North America's population of wild honeybees is almost nonexistent, decimated by mites and by colony-collapse disorder, the sudden death of a colony's worker bees, the experts said. And without these convoys of domesticated bees trucking around, the grocery store would be a different place.

"About one-third of the world's crops wouldn't exist without honeybees," said Bill Leitzinger, vice president of the Delaware Beekeepers Association. "They are essential, and without them there's no blueberries, no apples, no almonds."

The Bee Team

That's why Harvey's Honey in Monroeville, Salem County, N.J., sprang into action Tuesday after the 2007 Freightliner tractor-trailer driven by Adolfo Guerro, 55, of Miami, overturned as it tried to negotiate the I-95 on-ramp from Delaware Route 896 northbound.

"Beekeepers help out beekeepers," said Rob Harvey, 35. "We know how important they are."

Agitated and confused by all the mayhem, the bees swarmed around the crash scene to defend the individual queens inside each hive, stinging Guerro and two other passengers, both Florida men, up to 100 times. Guerro later was issued a citation for having an unsafe load, authorities said.

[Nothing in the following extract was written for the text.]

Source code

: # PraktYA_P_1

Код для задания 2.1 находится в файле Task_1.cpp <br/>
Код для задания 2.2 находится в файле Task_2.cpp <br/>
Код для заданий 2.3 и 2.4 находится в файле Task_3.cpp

The swarming bees prompted Delaware State Police to activate a "Honey Bee Swarm Removal Plan," which includes bringing in beekeepers like those from Harvey's Honey, in business since 1979.

Harvey said the swarms were still thick, the bees still angry, after he and a half-dozen co-workers made the 30-mile trek west to Newark.

"It was a pretty good mess down there, for sure," Harvey said. "They were still pissed off."

Harvey said his crew suffered dozens of stings but managed to salvage about 275 hives - millions of bees - and hauled them back to the family operation on Route 40 that's usually home to 4,000 hives. Each hive lives and dies by its queen, and depending on the condition of each queen inside and how high the bees' general stress levels rose, Harvey said, it was still touch-and-go.

"They're still angry right now," Harvey's mother, Dottie Harvey, 58, said yesterday at the family farm in Monroeville. "They're out there flying all over the place."

Meanwhile, that disoriented bee on Old Cooches Bridge Road had found a friend in Lisa Hoberg.

"I'm a real tree hugger," Hoberg said. "I was hoping I would see one after I heard [about the accident]. All you ever see are wasps and carpenter bees."